First in an occasional series of definitions
A great deal of this business is about soil, and the wondrous many varieties thereof. To understand the differences, we shall have to dig a bit deeper (sorry) and take a look at some defining characteristics.
In general terms, the solid content of soil is a mixture of mineral particles and organic matter. (There will be air and water in there too, as anybody buying the stuff by weight will tell you.) For this post, let's look at the mineral contents.
The hard, inorganic stuff in soil consists of various kinds of rock, ground down by the action of weather and plant roots over the millennia. Obviously, the type of rock will have an impact on the speed with which the breakdown process progresses, as well as on the ultimate size of the resulting particles and their chemical composition. This is why soil and sand varies from location to location - if the exact specification of your soil is important, then you must look for an analysis of material from your specific source.

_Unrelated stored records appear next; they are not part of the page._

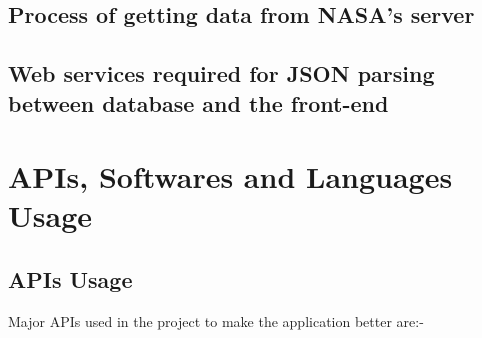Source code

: \subsection{Process of getting data from NASA's server}
\subsection{Web services required for JSON parsing between database and the front-end}






\section{APIs, Softwares and Languages Usage}

\subsection{APIs Usage}

Major APIs used in the project to make the application better are:-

Mineral particles are defined by their size and are known as sand if bigger than 0.05mm (and if they are bigger than 2mm, then they are gravel and don't belong in soil at all). Particles smaller than sand but bigger than 0.002mm are called silt, whereas even smaller particles are clay. You can easily feel the difference by touch - clay compacts if you squeeze it, silt feels silky and smooth, while sand feels gritty. The mix of sand,silt and clay will determine how well the soil drains - or retains moisture, depending on how you look at it. The bigger the particles, the more free-draining.